Not only the destructiveness, but the self-destructiveness of the Left, has been noted before. And historically leftist regimes invariably implode in one form or another. Leftist ideologues, when given free rein, turn on each other in an endless purge, similar to that of the French Revolution, the early years of the Soviet Union, or the current infighting in the American Left, unless they are interrupted by a strongman figure, a Stalin, capable of bringing them into line.

Furthermore, the Left tends to appeal most deeply to certain personalities who are both anarchic and megalomaniacal, seeking absolute and total license, as well as absolute and total power over others. The dissonance at the heart of leftist ideas, that Gindler describes, may also speak to the dissonant personalities that embrace them, deliberately confusing ends and means, pretending to liberate when they enslave, and to destroy what they claim to save..

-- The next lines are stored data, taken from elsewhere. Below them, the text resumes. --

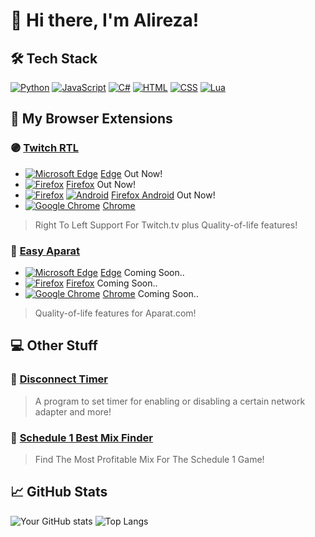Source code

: # 👋 Hi there, I'm Alireza!

## 🛠️ Tech Stack
[![Python](https://img.shields.io/badge/Python-3776AB?logo=python&logoColor=fff)](#)
[![JavaScript](https://img.shields.io/badge/JavaScript-F7DF1E?logo=javascript&logoColor=000)](#)
[![C#](https://custom-icon-badges.demolab.com/badge/C%23-%23239120.svg?logo=cshrp&logoColor=white)](#)
[![HTML](https://img.shields.io/badge/HTML-%23E34F26.svg?logo=html5&logoColor=white)](#)
[![CSS](https://img.shields.io/badge/CSS-639?logo=css&logoColor=fff)](#)
[![Lua](https://img.shields.io/badge/Lua-%232C2D72.svg?logo=lua&logoColor=white)](#)


## 🧩 My Browser Extensions

### 🟣 [Twitch RTL](https://github.com/alirezaabdi01/Twitch-RTL)
- [![Microsoft Edge](https://custom-icon-badges.demolab.com/badge/Microsoft%20Edge-2771D8?logo=edge-white&logoColor=white)](#) [Edge](https://microsoftedge.microsoft.com/addons/detail/twitch-rtl/jpmknenijonkbmkiodefkofihahalmna) Out Now!
- [![Firefox](https://img.shields.io/badge/Firefox-FF7139?logo=Firefox&logoColor=white)](#) [Firefox](https://addons.mozilla.org/en-US/firefox/addon/twitch-rtl/) Out Now!
- [![Firefox](https://img.shields.io/badge/Firefox-FF7139?logo=Firefox&logoColor=white)](#) [![Android](https://img.shields.io/badge/Android-3DDC84?logo=android&logoColor=white)](#) [Firefox Android](https://addons.mozilla.org/en-US/android/addon/twitch-rtl-for-android/) Out Now!
- [![Google Chrome](https://img.shields.io/badge/Google%20Chrome-4285F4?logo=GoogleChrome&logoColor=white)](https://chromewebstore.google.com/detail/twitch-rtl/nfigacefakangekkfofiojbamefniokc)
[Chrome]([https://github.com/alirezaabdi01](https://chromewebstore.google.com/detail/twitch-rtl/nfigacefakangekkfofiojbamefniokc)) 

> Right To Left Support For Twitch.tv plus Quality-of-life features!

### 🎥 [Easy Aparat](https://github.com/alirezaabdi01/Easy-Aparat)
- [![Microsoft Edge](https://custom-icon-badges.demolab.com/badge/Microsoft%20Edge-2771D8?logo=edge-white&logoColor=white)](#) [Edge](https://github.com/alirezaabdi01)  Coming Soon..
- [![Firefox](https://img.shields.io/badge/Firefox-FF7139?logo=Firefox&logoColor=white)](#) [Firefox](https://github.com/alirezaabdi01)  Coming Soon..
- [![Google Chrome](https://img.shields.io/badge/Google%20Chrome-4285F4?logo=GoogleChrome&logoColor=white)](#) [Chrome](https://github.com/alirezaabdi01) Coming Soon..

> Quality-of-life features for Aparat.com!

## 💻 Other Stuff
### 🔌 [Disconnect Timer](https://github.com/alirezaabdi01/Disconnect-Timer)
> A program to set timer for enabling or disabling a certain network adapter and more!

### 🚬 [Schedule 1 Best Mix Finder](https://github.com/alirezaabdi01/Schedule-1-best-mix-finder)
> Find The Most Profitable Mix For The Schedule 1 Game!


## 📈 GitHub Stats
![Your GitHub stats](https://github-readme-stats.vercel.app/api?username=alirezaabdi01&show_icons=true&theme=dark)
![Top Langs](https://github-readme-stats.vercel.app/api/top-langs/?username=alirezaabdi01&layout=compact&theme=dark)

In  ‘Left Imperialism’, Gindler contends that the destructiveness of the Left is due to its inherent intellectual, strategic and philosophical conflicts. And that those inherent conflicts are tearing apart the movement, uniting it around little more than its ‘oppositionism’ to everything else.

“The mosaic of heterogeneous groups under one Leftist umbrella has reached a critical mass. The farther society moves away from Marx’s predictions, the more modifications and generalizations of the dogma are needed, and the more intense the internecine warfare is. Different cohorts of ‘oppressed victims of capitalism’ cannot find common ground with other ‘oppressed victims’ or a broad spectrum of abundant self-appointed victims. Anti-conservatism is the solitary umbilical cord that allows the modern Left to show at least an illusion of unity,” he argues.

Intersectionality, meant to provide a hierarchy of victimhood, has been shown to be a fraud. And the only remaining enduring hierarchy is the revolutionary imperative that drives leftism with its need to overturn everything that is. That may be why the Left has come out for Hamas. In my own Victim Value Index, I have argued that the overriding factor is “disruptiveness” and that “those who are most disruptive go to the head of the line.” This is in line with a movement that claims to be creating when it is actually destroying.

While the hope that the Left will destroy itself is not the most optimistic of possibilities, it remains a fact that it must inevitably destroy itself. In ‘Left Imperialism’, Gary Gindler sketches his own theory of the possibilities of conservatism as a positive and constructive force that drives social evolution rather than subverting it as the Left does. And as such, Gindler combines his intellectual and philosophical history of the development of political ideas with a painstakingly categorized taxonomy of their implications on modern events. And it is a thesis that is ultimately optimistic.